CloudCanal

Introduction

With the rapid development of big data technology, Apache Kafka® has become a core component for real-time data processing in enterprises due to its high throughput and low latency as a distributed messaging system. However, as businesses expand and technology evolves, enterprises are facing increasing storage costs and operational complexity. To optimize system performance and reduce operational costs, enterprises are seeking more advantageous messaging system solutions. Among these solutions, AutoMQ [1], a cloud-based redesigned messaging system, stands out as an ideal choice for enterprises due to its significant cost benefits and elastic capabilities.

Introduction to AutoMQ

AutoMQ has redesigned Kafka based on the cloud by decoupling storage to object storage, offering users up to 10 times cost advantages and 100 times elasticity advantages while maintaining 100% compatibility with Apache Kafka®. By building the S3Stream, a streaming storage repository on S3, AutoMQ offloads storage to shared cloud storage provided by cloud providers like EBS and S3, providing low-cost, low-latency, high-availability, high-durability, and unlimited capacity streaming storage capabilities. Compared to the traditional Shared Nothing architecture, AutoMQ adopts a Shared Storage architecture, significantly reducing storage and operational complexity while enhancing system elasticity and reliability.
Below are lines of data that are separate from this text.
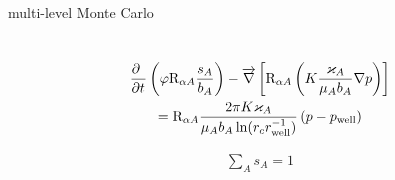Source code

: \subsection{}

\subsubsection{}

multi-level Monte Carlo

\section{}

\begin{multline}
    \deriv{~}{t}\left(
        \varphi \matr{R}_{\alpha A} \frac{s_A}{b_A}
    \right) - \overrightarrow{\nabla} \left[
        \matr{R}_{\alpha A} \left(
            K\frac{\varkappa_A}{\mu_A b_A}\nabla p
        \right)
    \right] \\
    = \matr{R}_{\alpha A}
    \frac{2\pi K \varkappa_A}{\mu_A b_A \ln(r_c r_\text{well}^{-1})}
    \left(p - p_\text{well}\right)
\end{multline}

\begin{align}
    \sum_A s_A = 1
\end{align}
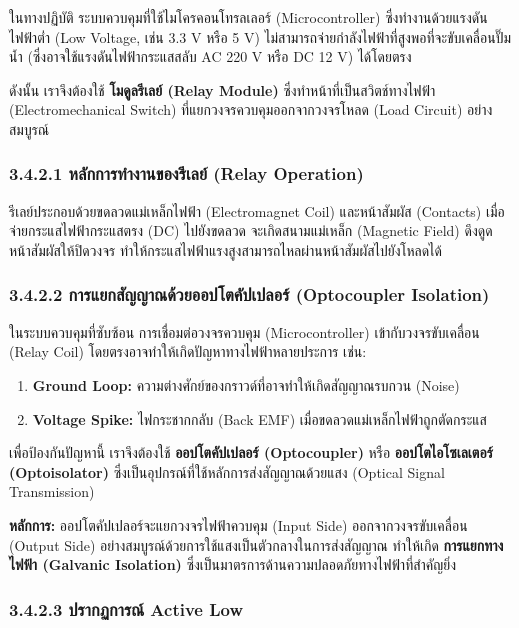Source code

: \documentclass[11pt,a4paper,openany]{report}
\begin{document}
ในทางปฏิบัติ ระบบควบคุมที่ใช้ไมโครคอนโทรลเลอร์ (Microcontroller) ซึ่งทำงานด้วยแรงดันไฟฟ้าต่ำ (Low Voltage, เช่น 3.3 V หรือ 5 V) ไม่สามารถจ่ายกำลังไฟฟ้าที่สูงพอที่จะขับเคลื่อนปั๊มน้ำ (ซึ่งอาจใช้แรงดันไฟฟ้ากระแสสลับ AC 220 V หรือ DC 12 V) ได้โดยตรง

ดังนั้น เราจึงต้องใช้ \textbf{โมดูลรีเลย์ (Relay Module)} ซึ่งทำหน้าที่เป็นสวิตช์ทางไฟฟ้า (Electromechanical Switch) ที่แยกวงจรควบคุมออกจากวงจรโหลด (Load Circuit) อย่างสมบูรณ์

\subsubsection{3.4.2.1 หลักการทำงานของรีเลย์ (Relay Operation)}


รีเลย์ประกอบด้วยขดลวดแม่เหล็กไฟฟ้า (Electromagnet Coil) และหน้าสัมผัส (Contacts) เมื่อจ่ายกระแสไฟฟ้ากระแสตรง (DC) ไปยังขดลวด จะเกิดสนามแม่เหล็ก (Magnetic Field) ดึงดูดหน้าสัมผัสให้ปิดวงจร ทำให้กระแสไฟฟ้าแรงสูงสามารถไหลผ่านหน้าสัมผัสไปยังโหลดได้

\subsubsection{3.4.2.2 การแยกสัญญาณด้วยออปโตคัปเปลอร์ (Optocoupler Isolation)}


ในระบบควบคุมที่ซับซ้อน การเชื่อมต่อวงจรควบคุม (Microcontroller) เข้ากับวงจรขับเคลื่อน (Relay Coil) โดยตรงอาจทำให้เกิดปัญหาทางไฟฟ้าหลายประการ เช่น:
\begin{enumerate}
  \item \textbf{Ground Loop:} ความต่างศักย์ของกราวด์ที่อาจทำให้เกิดสัญญาณรบกวน (Noise)
  \item \textbf{Voltage Spike:} ไฟกระชากกลับ (Back EMF) เมื่อขดลวดแม่เหล็กไฟฟ้าถูกตัดกระแส
\end{enumerate}


เพื่อป้องกันปัญหานี้ เราจึงต้องใช้ \textbf{ออปโตคัปเปลอร์ (Optocoupler)} หรือ \textbf{ออปโตไอโซเลเตอร์ (Optoisolator)} ซึ่งเป็นอุปกรณ์ที่ใช้หลักการส่งสัญญาณด้วยแสง (Optical Signal Transmission)

\textbf{หลักการ:} ออปโตคัปเปลอร์จะแยกวงจรไฟฟ้าควบคุม (Input Side) ออกจากวงจรขับเคลื่อน (Output Side) อย่างสมบูรณ์ด้วยการใช้แสงเป็นตัวกลางในการส่งสัญญาณ ทำให้เกิด \textbf{การแยกทางไฟฟ้า (Galvanic Isolation)} ซึ่งเป็นมาตรการด้านความปลอดภัยทางไฟฟ้าที่สำคัญยิ่ง

\subsubsection{3.4.2.3 ปรากฏการณ์ Active Low}
\end{document}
The design philosophy and technical advantages of AutoMQ make it an ideal choice for replacing existing Kafka clusters in enterprises. By adopting AutoMQ, enterprises can significantly reduce storage costs, simplify operations, and achieve automatic scaling and traffic self-balancing of clusters, thus more efficiently responding to changes in business demands.

CloudCanal Overview

CloudCanal [2] is a data synchronization and migration tool that helps enterprises build high-quality data pipelines, featuring real-time efficiency, precise interconnectivity, stability, scalability, one-stop, hybrid deployment, and complex data transformation advantages. CloudCanal supports data migration, data synchronization, schema migration and synchronization, data verification, and correction functions, meeting high requirements for data quality and stability in enterprise data management processes. By consuming incremental operation logs from source data sources, CloudCanal can replay operations on the target data sources in near real-time to achieve data synchronization.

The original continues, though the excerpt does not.